A feature then, is something an end user can actually benefit from, though we must be more specific in defining its scope and scale. A collection of features is just another large feature and when you put all the features together, you have your entire solution. So how large or small should a feature be? I suggest you go as small as possible. I call this fine-grained discrimination. I challenge you to decompose your scope into as many tiny feature particles as possible. Not only will this increase the resolution of your measurement, but it will also help standardize the time it takes to develop a feature. Development of a new analytic engine could take weeks or it could take years, while coding the input layer of a neural network should take between one to four hours.

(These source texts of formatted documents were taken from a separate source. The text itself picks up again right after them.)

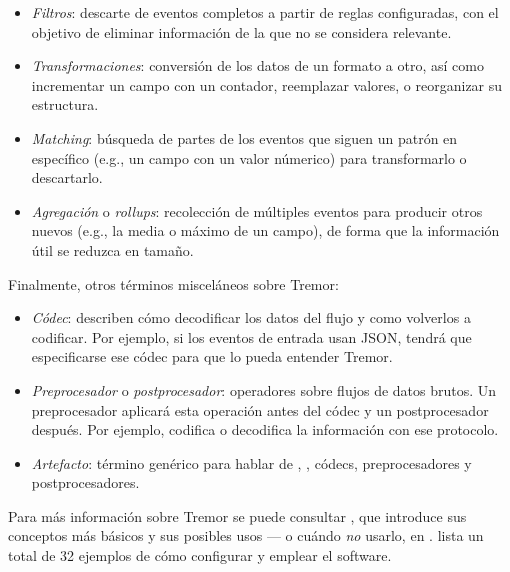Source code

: \begin{itemize}
    \item \emph{Filtros}: descarte de eventos completos a partir de reglas
        configuradas, con el objetivo de eliminar información de la \pipeline
        que no se considera relevante.

    \item \emph{Transformaciones}: conversión de los datos de un formato a otro,
        así como incrementar un campo con un contador, reemplazar valores, o
        reorganizar su estructura.

    \item \emph{Matching}: búsqueda de partes de los eventos que siguen un
        patrón en específico (e.g., un campo  con un valor númerico)
        para transformarlo o descartarlo.

    \item \emph{Agregación} o \emph{rollups}: recolección de múltiples eventos
        para producir otros nuevos (e.g., la media o máximo de un campo), de
        forma que la información útil se reduzca en tamaño.

\end{itemize}

Finalmente, otros términos misceláneos sobre Tremor:

\begin{itemize}
    \item \emph{Códec}: describen cómo decodificar los datos del flujo y como
        volverlos a codificar. Por ejemplo, si los eventos de entrada usan JSON,
        tendrá que especificarse ese códec para que lo pueda entender Tremor.

    \item \emph{Preprocesador} o \emph{postprocesador}: operadores sobre flujos
        de datos brutos. Un preprocesador aplicará esta operación antes del
        códec y un postprocesador después. Por ejemplo,  codifica o
        decodifica la información con ese protocolo.

    \item \emph{Artefacto}: término genérico para hablar de \sinks, \sources,
        códecs, preprocesadores y postprocesadores.

\end{itemize}


Para más información sobre Tremor se puede consultar \textcite{tremorintro}, que
introduce sus conceptos más básicos y sus posibles usos --- o cuándo \emph{no}
usarlo, en \textcite{tremorconstraints}. \textcite{tremorrecipes} lista un total
de 32 ejemplos de cómo configurar y emplear el software.

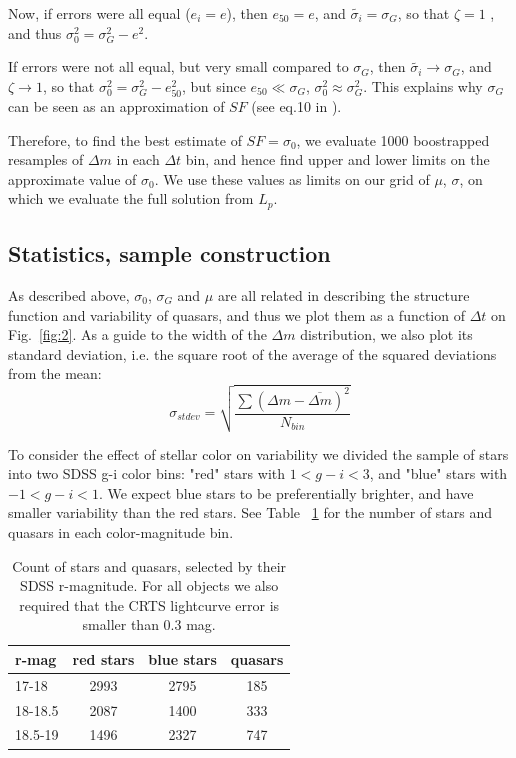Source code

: \documentclass[fleqn,usenatbib]{mnras}  %
\begin{document}
Now, if errors were all equal ($e_{i} = e$), then $e_{50} = e$, and $\tilde{\sigma_{i}}= \sigma_{G}$, so that $\zeta=1$ , and thus $\sigma_{0}^{2} = \sigma_{G}^{2} - e^{2}$. 

If errors were not all equal, but very small compared to $\sigma_{G}$, then $\tilde{\sigma_{i}} \to \sigma_{G}$, and $\zeta \to 1$, so that  $\sigma_{0}^{2} = \sigma_{G}^{2} - e_{50}^{2}$, but since $e_{50} \ll \sigma_{G}$,  $\sigma_{0}^{2} \approx \sigma_{G}^{2}$. This explains why $\sigma_{G}$ can be seen as an approximation of $SF$ (see eq.10 in \cite{kozlowski2016}). 

Therefore, to find the best estimate of $SF = \sigma_{0}$, we evaluate 1000 boostrapped resamples of $\Delta m$ in each $\Delta t$ bin, and hence find upper and lower limits on the approximate value of $\sigma_{0}$. We use these values as limits on our grid  of  $\mu$, $\sigma$, on which we evaluate the full solution from  $L_{p}$. 


\subsection{Statistics, sample construction}
\label{sec:stats}
As described above, $\sigma_{0}$, $\sigma_{G}$ and $\mu$ are all related in describing the structure function and variability of quasars, and thus we plot them as a function of $\Delta t$ on Fig.~\ref{fig:2}. As a guide to the width of the $\Delta m$ distribution, we also plot its standard deviation, i.e. the square root of the average of the squared deviations from the mean:
\begin{equation}
\sigma_{stdev} = \sqrt{ \frac{\sum\left(\Delta m - \overline{\Delta m}\right)^{2} } { N_{bin}}}   
\end{equation}

To consider the effect of stellar color on variability we divided the sample of stars into two SDSS g-i color bins: "red" stars with $1<g-i<3$, and  "blue" stars with $-1<g-i<1$. We expect blue stars to be preferentially brighter, and have smaller variability than the red stars. See Table ~\ref{tab:object_count} for the number of stars and quasars in each color-magnitude bin. 

\begin{table}
\centering
\caption{Count of stars and quasars, selected by their SDSS r-magnitude. For all objects we also required that the CRTS lightcurve error is smaller than $0.3$ mag.}
\label{tab:object_count}
\begin{tabular}{ l|ccc } 
r-mag  & red stars & blue stars & quasars \\ 
 \hline
17-18   & 2993 & 2795   & 185    \\ 
18-18.5 & 2087 &  1400  & 333   \\ 
18.5-19 & 1496 &  2327  & 747   
\end{tabular}
\end{table}
 
\end{document}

The science of measuring features

It’s important for you and your team to develop a sense for how big a feature should be. The ideal timeframe to build any feature should be about two hours — that way, any data scientist should be able to build about four features a day. And any feature can be built with one two-hour coding session. If you achieve feature decomposition to this level, you can gauge progress on a daily basis, which is a best practice that I strongly recommend. And if you prioritize feature development properly, you’ll at least get one or two of the most important features out of every data scientist, every single day. That’s not bad in my book.

Once you develop your definition of a feature, the rest is easy — just track how many features your data science team are putting out in a day, a week, a month, and a quarter. And even though the development of a feature is a binary activity (i.e., either it’s developed or it’s not), because the discrimination is fine-grained, you can treat this measurement like a continuous variable. This will give you better options for measurement analysis and control, thereby increasing the quality of your measurement.

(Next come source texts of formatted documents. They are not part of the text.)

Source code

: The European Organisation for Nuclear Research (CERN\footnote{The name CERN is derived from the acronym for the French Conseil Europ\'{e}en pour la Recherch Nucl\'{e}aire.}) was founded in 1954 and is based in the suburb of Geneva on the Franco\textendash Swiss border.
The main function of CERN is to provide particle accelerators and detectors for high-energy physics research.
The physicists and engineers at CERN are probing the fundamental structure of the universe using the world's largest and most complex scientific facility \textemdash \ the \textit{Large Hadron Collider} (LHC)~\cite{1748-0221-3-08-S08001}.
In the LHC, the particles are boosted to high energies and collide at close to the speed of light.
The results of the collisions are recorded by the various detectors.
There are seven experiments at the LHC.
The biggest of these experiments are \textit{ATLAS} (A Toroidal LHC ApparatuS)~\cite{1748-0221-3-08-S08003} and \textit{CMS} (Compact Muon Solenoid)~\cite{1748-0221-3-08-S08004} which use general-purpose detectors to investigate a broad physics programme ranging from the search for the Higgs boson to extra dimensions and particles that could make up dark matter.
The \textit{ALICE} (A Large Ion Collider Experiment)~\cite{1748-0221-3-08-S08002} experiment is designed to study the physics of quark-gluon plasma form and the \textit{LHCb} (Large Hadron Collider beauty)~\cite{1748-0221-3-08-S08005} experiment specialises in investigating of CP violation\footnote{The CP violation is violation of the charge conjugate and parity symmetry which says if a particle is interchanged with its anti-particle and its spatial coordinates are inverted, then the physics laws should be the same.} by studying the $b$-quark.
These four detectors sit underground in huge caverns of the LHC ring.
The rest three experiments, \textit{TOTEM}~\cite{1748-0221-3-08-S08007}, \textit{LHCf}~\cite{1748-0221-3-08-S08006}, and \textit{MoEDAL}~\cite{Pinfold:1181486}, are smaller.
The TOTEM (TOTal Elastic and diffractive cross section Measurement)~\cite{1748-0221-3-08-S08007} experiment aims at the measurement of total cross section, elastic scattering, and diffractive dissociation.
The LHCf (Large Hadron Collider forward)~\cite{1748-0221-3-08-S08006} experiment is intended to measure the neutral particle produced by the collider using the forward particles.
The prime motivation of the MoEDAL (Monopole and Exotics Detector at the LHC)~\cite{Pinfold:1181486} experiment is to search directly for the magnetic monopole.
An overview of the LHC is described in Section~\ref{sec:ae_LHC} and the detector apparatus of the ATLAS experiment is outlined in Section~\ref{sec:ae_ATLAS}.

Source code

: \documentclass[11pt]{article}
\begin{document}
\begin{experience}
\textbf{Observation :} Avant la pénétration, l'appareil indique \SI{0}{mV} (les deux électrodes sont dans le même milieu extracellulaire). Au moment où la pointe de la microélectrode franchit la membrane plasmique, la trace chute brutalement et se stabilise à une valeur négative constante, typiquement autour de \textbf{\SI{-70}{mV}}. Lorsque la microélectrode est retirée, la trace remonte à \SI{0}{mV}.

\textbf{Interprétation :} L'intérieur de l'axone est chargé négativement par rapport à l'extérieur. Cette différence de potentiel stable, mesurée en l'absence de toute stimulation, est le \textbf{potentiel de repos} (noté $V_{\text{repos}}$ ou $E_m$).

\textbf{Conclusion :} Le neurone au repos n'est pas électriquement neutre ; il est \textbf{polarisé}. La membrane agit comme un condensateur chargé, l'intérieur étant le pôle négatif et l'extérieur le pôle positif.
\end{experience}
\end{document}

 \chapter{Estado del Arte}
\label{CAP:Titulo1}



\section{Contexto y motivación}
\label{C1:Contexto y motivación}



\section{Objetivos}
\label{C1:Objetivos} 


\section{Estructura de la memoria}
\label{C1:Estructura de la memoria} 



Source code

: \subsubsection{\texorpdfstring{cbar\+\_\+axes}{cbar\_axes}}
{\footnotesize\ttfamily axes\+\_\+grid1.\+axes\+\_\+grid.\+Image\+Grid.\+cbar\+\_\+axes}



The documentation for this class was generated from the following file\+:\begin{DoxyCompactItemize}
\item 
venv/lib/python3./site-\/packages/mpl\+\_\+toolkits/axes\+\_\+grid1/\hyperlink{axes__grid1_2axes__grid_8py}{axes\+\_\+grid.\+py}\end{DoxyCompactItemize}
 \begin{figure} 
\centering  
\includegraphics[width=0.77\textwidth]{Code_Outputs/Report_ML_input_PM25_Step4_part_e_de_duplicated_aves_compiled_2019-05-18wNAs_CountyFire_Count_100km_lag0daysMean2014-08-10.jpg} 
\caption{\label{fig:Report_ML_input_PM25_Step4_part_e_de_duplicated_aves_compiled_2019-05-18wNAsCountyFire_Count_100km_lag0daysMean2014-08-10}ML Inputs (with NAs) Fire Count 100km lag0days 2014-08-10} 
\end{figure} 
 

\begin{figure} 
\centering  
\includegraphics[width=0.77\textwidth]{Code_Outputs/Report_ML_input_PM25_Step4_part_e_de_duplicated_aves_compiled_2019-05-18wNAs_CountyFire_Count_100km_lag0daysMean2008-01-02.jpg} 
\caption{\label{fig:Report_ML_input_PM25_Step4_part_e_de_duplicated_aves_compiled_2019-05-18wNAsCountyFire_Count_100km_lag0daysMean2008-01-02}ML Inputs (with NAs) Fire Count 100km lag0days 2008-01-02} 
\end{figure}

For example, instead of just experimenting with a concept like pair programming, run a controlled study. You would start by baselining your team’s performance against the number of features developed per week. A team of six data scientists might average 120 features per week, with a standard deviation of 10 features. That means, in any given week, there’s a 95% chance you’ll get between 100 and 140 features developed. Now, introduce pair programming and see what happens. After six months, you’ll have 26 weeks of data. Many people would assume that your efficiency will be halved to 60 features per week, but based on my experience, I can assure you that won’t happen. My guess is that your efficiency will only drop slightly to around 105, but your spread will tighten up to about 5 features and your effectiveness (measured separately) will skyrocket. That’s just me though — it’s best to find out for yourself. Now you know how.


Once you’ve figured out how to produce effective solutions, it’s time to drive efficiency. Overcoming the challenge of measuring efficiency is a worthwhile pursuit, and I’ve just given you my best pointers for pulling this off.

Work hard with your data science team to develop a set of features that are microscopic and consistent in development time. Then put a simple data collection and control plan in place, and you’re on the road to fast and furious. Slow and steady may win the race, but fast and steady wins the game.